Nella tradizione culturale occidentale, la donna è infatti storicamente “mancanza” rispetto all’uomo, fase imperfetta di un modello che prevede – a ben guardare – un unico sesso: da Galeno e Sorano, che pensavano addirittura i genitali femminili come genitali maschili non del tutto sviluppatisi e, quindi, la donna come quasi-uomo, per arrivare a Freud e alla sua teoria della donna come uomo castrato, conseguentemente caratterizzata dall’invidia del pene. Il dominio dell’uomo sulla donna si annida insomma nelle strutture stesse del nostro pensiero che, al tempo stesso, rappresentando e legittimando un ordine sociale, non può non rispecchiarsi nelle varie discipline di studio. Basta fare qualche grossolano esempio: 1) la filosofia è un affare di uomini e, dopo Diotima, il personaggio citato da Socrate nel Simposio platonico, dobbiamo aspettare il XX secolo, con De Beauvoir e Arendt, per incontrare una filosofa; 2) l’antropologia, secondo Ivan Illich [6], ha a lungo studiato uomini e donne come ànthropoi indifferenziati; 3) le scienze linguistiche, afferma Irigaray, “non hanno preso in considerazione, e a volte rifiutano perfino di farlo, il problema della sessuazione del discorso”, non sospettando “che la sintassi e la struttura sintattico-semantica siano determinate sessualmente, non neutre né universali e atemporali” [7]; 4) Thomas Laqueur ha mostrato [8] come, nei secoli, l’anatomia abbia studiato – e rappresentato graficamente nei manuali – solo corpi maschili (quelli femminili apparivano solo nel capitolo dedicato all’apparato genitale); 5) le letterature contemplano una rarefazione delle letterate, con enormi lacune che separano Saffo da Gaspara Stampa, e quest'ultima dalla Morante...

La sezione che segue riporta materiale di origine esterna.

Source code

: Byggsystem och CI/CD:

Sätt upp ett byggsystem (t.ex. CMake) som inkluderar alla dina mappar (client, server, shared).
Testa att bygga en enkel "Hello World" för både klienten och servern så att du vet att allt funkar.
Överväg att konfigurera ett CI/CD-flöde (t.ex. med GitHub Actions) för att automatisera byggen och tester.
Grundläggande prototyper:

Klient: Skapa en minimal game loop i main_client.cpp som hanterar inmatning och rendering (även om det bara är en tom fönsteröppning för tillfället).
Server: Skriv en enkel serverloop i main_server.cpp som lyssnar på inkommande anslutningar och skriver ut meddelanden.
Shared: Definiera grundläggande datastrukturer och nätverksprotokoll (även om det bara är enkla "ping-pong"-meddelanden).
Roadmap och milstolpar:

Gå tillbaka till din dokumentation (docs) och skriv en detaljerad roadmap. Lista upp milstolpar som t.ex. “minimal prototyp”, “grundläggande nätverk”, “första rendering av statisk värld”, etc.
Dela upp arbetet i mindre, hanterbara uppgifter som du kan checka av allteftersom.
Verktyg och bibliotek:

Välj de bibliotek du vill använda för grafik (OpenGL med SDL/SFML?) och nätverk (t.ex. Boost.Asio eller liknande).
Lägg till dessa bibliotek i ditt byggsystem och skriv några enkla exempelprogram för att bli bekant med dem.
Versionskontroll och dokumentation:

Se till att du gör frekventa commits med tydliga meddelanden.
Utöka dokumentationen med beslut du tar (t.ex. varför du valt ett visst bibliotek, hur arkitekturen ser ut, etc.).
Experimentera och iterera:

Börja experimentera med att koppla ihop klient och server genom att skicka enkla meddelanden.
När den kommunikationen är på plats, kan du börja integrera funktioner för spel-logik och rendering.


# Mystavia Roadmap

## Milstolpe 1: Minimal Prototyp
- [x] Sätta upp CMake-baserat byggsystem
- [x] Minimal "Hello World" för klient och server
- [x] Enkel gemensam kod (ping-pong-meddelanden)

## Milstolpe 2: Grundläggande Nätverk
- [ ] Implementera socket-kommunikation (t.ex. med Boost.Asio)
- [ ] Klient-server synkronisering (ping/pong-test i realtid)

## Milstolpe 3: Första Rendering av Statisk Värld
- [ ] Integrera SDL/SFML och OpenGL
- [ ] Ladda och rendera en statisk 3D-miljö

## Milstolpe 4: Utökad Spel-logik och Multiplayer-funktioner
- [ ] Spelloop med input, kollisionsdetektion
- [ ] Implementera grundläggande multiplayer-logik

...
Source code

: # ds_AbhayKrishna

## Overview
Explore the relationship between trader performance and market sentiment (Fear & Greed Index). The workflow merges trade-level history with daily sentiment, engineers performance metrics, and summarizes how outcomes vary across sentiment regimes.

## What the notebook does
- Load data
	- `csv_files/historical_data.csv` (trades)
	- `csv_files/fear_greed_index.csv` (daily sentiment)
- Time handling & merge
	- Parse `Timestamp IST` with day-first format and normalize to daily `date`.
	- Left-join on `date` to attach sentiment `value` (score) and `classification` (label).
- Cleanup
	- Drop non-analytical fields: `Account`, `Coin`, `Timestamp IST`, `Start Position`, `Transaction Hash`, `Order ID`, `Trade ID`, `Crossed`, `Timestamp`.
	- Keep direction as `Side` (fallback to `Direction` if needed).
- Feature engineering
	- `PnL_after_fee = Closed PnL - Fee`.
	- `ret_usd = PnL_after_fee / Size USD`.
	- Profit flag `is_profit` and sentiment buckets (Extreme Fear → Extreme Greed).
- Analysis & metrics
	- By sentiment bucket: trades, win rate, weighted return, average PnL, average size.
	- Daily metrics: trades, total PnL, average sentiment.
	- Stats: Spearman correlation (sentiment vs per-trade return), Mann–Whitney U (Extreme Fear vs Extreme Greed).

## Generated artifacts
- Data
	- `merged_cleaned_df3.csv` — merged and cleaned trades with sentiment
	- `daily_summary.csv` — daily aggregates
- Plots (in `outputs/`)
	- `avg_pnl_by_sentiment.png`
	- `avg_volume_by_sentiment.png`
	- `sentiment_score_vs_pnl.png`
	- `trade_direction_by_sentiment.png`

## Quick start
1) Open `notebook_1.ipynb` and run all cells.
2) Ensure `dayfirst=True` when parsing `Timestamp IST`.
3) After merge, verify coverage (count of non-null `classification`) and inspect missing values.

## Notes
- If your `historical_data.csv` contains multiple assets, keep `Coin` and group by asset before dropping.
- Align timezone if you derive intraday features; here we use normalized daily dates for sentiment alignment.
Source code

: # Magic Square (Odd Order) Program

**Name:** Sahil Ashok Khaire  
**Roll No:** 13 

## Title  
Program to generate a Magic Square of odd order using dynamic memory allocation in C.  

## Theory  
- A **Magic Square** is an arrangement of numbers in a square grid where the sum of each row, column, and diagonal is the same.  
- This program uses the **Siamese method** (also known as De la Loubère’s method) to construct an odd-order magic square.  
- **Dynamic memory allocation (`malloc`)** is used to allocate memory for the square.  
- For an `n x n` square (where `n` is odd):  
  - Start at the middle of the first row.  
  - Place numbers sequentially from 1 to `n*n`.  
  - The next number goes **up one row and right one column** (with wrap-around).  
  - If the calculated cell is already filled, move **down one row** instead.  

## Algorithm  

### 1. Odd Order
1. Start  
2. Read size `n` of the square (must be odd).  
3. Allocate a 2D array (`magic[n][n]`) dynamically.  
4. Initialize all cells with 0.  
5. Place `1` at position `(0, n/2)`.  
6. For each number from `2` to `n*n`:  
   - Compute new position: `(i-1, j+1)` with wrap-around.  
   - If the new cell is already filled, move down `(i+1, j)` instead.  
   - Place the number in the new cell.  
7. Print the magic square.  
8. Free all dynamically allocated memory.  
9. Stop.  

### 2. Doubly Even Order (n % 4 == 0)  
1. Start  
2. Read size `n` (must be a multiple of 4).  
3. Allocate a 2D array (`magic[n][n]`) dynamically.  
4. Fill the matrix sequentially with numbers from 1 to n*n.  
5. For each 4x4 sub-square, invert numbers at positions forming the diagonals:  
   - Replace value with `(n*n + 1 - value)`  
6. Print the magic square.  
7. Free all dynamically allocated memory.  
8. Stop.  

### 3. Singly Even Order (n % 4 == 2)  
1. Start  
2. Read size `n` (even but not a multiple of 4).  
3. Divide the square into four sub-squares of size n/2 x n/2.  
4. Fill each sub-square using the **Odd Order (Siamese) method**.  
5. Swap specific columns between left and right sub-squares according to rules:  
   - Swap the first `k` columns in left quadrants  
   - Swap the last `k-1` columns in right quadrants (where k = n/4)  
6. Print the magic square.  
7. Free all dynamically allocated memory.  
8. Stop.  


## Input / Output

L’elenco potrebbe continuare, ma quello che ora importa sottolineare è che questa “monologicità” – questo monologo guidato da una sola logica (maschile e incorporea) – è un problema culturale, perché la differenza sessuale sta al cuore della conoscenza. Non è possibile un sapere astratto, disincarnato, universale, una visione trascendente e scissa dalla corporalità. Il soggetto di conoscenza, in quanto corporeo, è parziale e posizionato in tutte le sue forme. E il corpo stesso non è pura natura, ma specialmente cultura, cioè punto di intersezione tra il biologico, il sociale e il simbolico [9]. Non esistono allora visioni astratte, im-mediate e innocenti. Esistono solo sistemi di percezione attivi, che elaborano traduzioni e modi specifici, incarnati, sessuati, di vedere. Solo una prospettiva consapevolmente parziale, che ha a che fare con conoscenze posizionate (perché situate in un corpo), può promettere una conoscenza intellettualmente appagante.

L'insegnare

Come è accaduto nella costruzione del sapere, anche la sua trasmissione si è storicamente manifestata nella didattica scolastica come riaffermazione di un principio unico, come misconoscimento delle differenze. Dalla lezione all’esame (indifferentemente dal sesso del docente), un insegnante possessore del sapere, unico detentore della parola, depositava presso un uditorio ricettivo, passivo, muto, il suo segno (insegnare viene dal tardo latino insignare: imprimere un segno, marchiare) che veniva custodito dagli studenti e riconsegnato dopo un po’ di tempo al docente che sostanzialmente giudicava se era conforme a lui stesso, simile al suo autore, degno della sua causa, in ultima analisi se rispecchiava il docente. Unico elemento attivo in questo rapporto era chi erogava nozioni, principio e fine di un percorso che avrebbe dovuto essere di arricchimento reciproco. È un modello simile alla concezione greca antica che affidava all'uomo l'atto creativo di inseminare e alla donna quello di custodire dentro il suo utero il seme e “cuocerlo” per portare a compimento il feto.

Alla base del processo didattico stava insomma un rigido dualismo pieno/vuoto, un riproporsi dello schema per cui l’altro (gli studenti nella relazione educativa, l’ambiente naturale, i soggetti colonizzati nei contenuti educativi...) non ha altra funzione che contrapporsi antiteticamente all’uno, solo per riaffermarlo in una sintesi superiore (come faceva la donna che riceveva il seme maschile). Ma la comunicazione del sapere non può essere rappresentata come un oggetto che si dà o si prende, è una relazione(di insegnamento-apprendimento) che deve essere appagante (dal punto di vista conoscitivo e relazionale) per tutti quelli che volontariamente vi si mettono in gioco. Altrimenti è violenza epistemica [10].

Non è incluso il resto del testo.